## WHAT TO PRODUCE
From the entries that follow, copy each line in which "into" appears.
━━━━━━━━━━
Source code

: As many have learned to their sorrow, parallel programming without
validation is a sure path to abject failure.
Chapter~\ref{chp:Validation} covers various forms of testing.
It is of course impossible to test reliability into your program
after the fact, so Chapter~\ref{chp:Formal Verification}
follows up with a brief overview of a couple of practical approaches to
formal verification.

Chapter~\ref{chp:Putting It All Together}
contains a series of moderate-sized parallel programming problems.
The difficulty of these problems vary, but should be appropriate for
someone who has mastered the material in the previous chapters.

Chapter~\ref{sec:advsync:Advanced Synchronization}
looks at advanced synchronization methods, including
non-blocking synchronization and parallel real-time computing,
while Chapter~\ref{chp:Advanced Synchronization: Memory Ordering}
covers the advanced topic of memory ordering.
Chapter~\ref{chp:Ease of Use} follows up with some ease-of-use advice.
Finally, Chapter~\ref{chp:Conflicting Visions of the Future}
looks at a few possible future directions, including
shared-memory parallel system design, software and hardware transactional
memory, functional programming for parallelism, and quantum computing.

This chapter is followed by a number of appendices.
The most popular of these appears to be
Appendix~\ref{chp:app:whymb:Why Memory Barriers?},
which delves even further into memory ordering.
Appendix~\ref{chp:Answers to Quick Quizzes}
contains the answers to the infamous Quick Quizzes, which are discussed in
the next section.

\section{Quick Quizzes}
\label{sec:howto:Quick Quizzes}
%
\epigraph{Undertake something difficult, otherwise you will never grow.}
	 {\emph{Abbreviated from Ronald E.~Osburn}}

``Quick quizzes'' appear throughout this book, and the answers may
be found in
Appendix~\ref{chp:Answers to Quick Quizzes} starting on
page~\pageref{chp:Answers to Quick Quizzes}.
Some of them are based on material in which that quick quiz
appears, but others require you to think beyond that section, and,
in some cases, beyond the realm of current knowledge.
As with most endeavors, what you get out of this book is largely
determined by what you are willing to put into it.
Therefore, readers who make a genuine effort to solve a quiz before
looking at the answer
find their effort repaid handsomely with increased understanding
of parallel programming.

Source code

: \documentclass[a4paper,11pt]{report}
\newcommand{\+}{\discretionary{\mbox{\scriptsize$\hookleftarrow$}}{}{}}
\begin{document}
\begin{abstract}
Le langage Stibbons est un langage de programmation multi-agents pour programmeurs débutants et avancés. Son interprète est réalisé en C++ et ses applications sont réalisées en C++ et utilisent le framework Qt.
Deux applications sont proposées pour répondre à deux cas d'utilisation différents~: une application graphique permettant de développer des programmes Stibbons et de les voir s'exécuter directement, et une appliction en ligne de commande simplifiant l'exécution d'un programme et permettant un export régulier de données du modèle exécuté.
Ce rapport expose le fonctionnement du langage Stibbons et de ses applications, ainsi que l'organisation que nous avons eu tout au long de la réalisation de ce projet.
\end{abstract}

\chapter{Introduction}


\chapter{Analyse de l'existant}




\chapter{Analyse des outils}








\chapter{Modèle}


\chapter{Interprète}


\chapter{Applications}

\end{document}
━━━━━━━━━━
## SOLUTION FOR THIS PROBLEM
It is of course impossible to test reliability into your program
which delves even further into memory ordering.
determined by what you are willing to put into it.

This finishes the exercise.